A landowner is liable to a trespasser only for intentionally injuring him or for some other gross misconduct. The landowner has no liability to a trespasser for mere negligence. (You can't put traps on your property to protect your property)

14

Explain a landowner's liability to trespassing child

If there is some manmade thing on the land that may be reasonably expected to attract children, the landowner is probably liable for any harm.

15

Explain a landowner's liability to a licensee

A social guest is a typical licensee. A licensee is entitled to a warning of hidden dangers that the owner knows about. They are only liable for hidden dangers. (Not the owners fault if they touch a hot toaster). You must have actual knowledge of a specific hidden danger to be liable.

16

Explain a landowner's liability to an invitee

The owner has a duty of reasonable care to an invitee. Perry is an invitee when he goes to the town beach. If riptides have existed for years and the town fails to post a warning, it is liable if Perry drowns. They are liable even if you had no idea that something on your property posed a hidden danger. Therefore you must conduct regular inspections to be sure nothing is becoming dangerous.

17

Explain Special Duty for Professionals

A person on the job must act as a reasonable person in her profession.

18

Explain Special Duty for Hiring and Retention

Companies must be on guard because they can be liable for hiring or retaining violent employees.

19

Define a Superseding Cause

When one of the 'dominoes' in the row is entirely unforeseeable, courts will call that event a superseding cause, letting the defendant off the hook.

20

Define Res Ipsa Ioquitur

Means "The thing speaks of itself" and refers to cases where the facts only imply that the defendant's negligence caused the harm.

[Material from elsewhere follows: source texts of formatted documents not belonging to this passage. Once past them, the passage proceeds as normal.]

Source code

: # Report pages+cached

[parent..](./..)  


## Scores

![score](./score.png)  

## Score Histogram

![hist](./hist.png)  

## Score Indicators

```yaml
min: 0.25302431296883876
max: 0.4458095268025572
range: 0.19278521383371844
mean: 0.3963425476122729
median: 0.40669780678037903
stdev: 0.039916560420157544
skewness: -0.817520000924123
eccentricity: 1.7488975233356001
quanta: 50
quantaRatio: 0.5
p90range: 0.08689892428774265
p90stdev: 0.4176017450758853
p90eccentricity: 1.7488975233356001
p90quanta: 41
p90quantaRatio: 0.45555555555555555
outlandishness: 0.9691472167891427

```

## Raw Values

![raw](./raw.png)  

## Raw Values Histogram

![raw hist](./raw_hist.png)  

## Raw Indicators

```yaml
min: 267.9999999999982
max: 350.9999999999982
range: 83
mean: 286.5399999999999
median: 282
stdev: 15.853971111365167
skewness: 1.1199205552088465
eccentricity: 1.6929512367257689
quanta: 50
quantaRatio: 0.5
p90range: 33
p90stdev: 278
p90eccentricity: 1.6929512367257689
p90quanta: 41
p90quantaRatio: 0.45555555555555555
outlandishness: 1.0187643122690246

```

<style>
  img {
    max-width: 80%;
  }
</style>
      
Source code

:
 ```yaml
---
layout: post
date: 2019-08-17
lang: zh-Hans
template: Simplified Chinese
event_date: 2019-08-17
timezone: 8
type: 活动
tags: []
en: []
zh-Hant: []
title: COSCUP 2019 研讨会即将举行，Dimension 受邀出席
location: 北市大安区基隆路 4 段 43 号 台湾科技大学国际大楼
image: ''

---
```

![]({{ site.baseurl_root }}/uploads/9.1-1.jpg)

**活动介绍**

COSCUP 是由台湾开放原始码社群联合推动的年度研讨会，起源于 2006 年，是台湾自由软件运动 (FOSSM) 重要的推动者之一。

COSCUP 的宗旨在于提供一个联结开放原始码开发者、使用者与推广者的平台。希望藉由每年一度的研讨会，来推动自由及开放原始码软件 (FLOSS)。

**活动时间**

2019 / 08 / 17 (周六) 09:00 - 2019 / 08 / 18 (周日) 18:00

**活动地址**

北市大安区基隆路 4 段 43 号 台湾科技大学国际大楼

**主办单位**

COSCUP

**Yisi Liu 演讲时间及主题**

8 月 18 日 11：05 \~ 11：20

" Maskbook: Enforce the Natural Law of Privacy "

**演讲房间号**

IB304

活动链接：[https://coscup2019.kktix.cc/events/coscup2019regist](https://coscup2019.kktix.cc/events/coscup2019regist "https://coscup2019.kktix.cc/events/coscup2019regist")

This dramatically shifts the burden of proof from the plaintiff to the defendant.

21

When does Res Ipsa Ioquitur apply?

Only when
1. The defendant had exclusive control of the thing that caused the harm
2. the harm normally would not have occurred without negligence, and
3. The plaintiff had no role in causing the harm.

22

When injury is unclear, what must the plaintiff do?

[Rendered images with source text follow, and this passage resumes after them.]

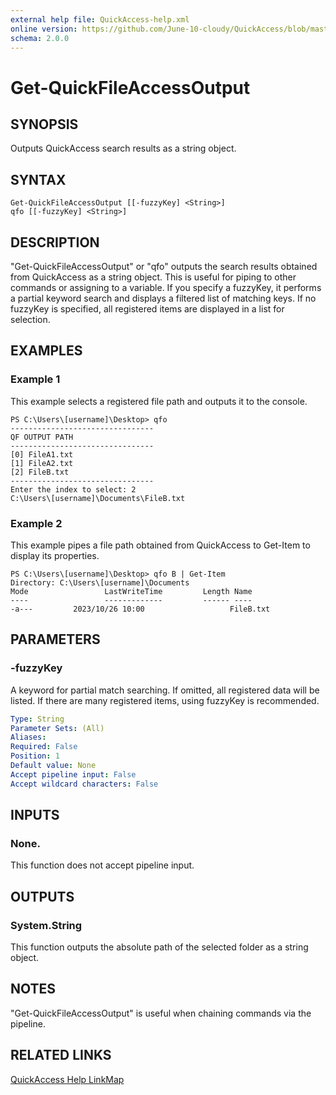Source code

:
 ```yaml
---
external help file: QuickAccess-help.xml
online version: https://github.com/June-10-cloudy/QuickAccess/blob/master/help/en-US/QuickAccess-help.xml
schema: 2.0.0
---
```

# Get-QuickFileAccessOutput
## SYNOPSIS
Outputs QuickAccess search results as a string object.
## SYNTAX
```
Get-QuickFileAccessOutput [[-fuzzyKey] <String>]
qfo [[-fuzzyKey] <String>]
```
## DESCRIPTION
"Get-QuickFileAccessOutput" or "qfo" outputs the search results obtained from QuickAccess as a string object.
This is useful for piping to other commands or assigning to a variable.
If you specify a fuzzyKey, it performs a partial keyword search and displays a filtered list of matching keys.
If no fuzzyKey is specified, all registered items are displayed in a list for selection.
## EXAMPLES
### Example 1
This example selects a registered file path and outputs it to the console.
```
PS C:\Users\[username]\Desktop> qfo
--------------------------------
QF OUTPUT PATH
--------------------------------
[0] FileA1.txt
[1] FileA2.txt
[2] FileB.txt
--------------------------------
Enter the index to select: 2
C:\Users\[username]\Documents\FileB.txt
```
### Example 2
This example pipes a file path obtained from QuickAccess to Get-Item to display its properties.
```
PS C:\Users\[username]\Desktop> qfo B | Get-Item
Directory: C:\Users\[username]\Documents
Mode                 LastWriteTime         Length Name
----                 -------------         ------ ----
-a---         2023/10/26 10:00                   FileB.txt
```
## PARAMETERS
### -fuzzyKey
A keyword for partial match searching.
If omitted, all registered data will be listed.
If there are many registered items, using fuzzyKey is recommended.
```yaml
Type: String
Parameter Sets: (All)
Aliases:
Required: False
Position: 1
Default value: None
Accept pipeline input: False
Accept wildcard characters: False
```
## INPUTS
### None. 
This function does not accept pipeline input.
## OUTPUTS
### System.String
This function outputs the absolute path of the selected folder as a string object.
## NOTES
"Get-QuickFileAccessOutput" is useful when chaining commands via the pipeline.
## RELATED LINKS
[QuickAccess Help LinkMap](https://github.com/June-10-cloudy/QuickAccess/blob/master/README.md)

The plaintiff must persuade the court that he has suffered harm that is genuine, not speculative.

23

Define Assumption of Risk

A person who voluntarily enters a situation of obvious danger cannot complain if she is injured

24

Define Contributory Negligence

A plaintiff who is even slightly negligent recovers nothing

25

Define Comparative Negligence

A plaintiff may generally recover even if she is partially responsible A jury will be asked to compare the relative negligence of the two parties.

26

Define Strict Liability

A high level of liability assumed be people or corporations who engage in activities that are very dangerous

27

Define Defective Products

Generally lead to strict liability

28

Define Ultrahazardous Activities

A defendant engaging in such acts is virtually always liable for resulting harm

Plaintiffs do not have to prove duty, breach, or foreseeable harm.

29

Define Negligence Per Se

Violation of a standard of care set by statute.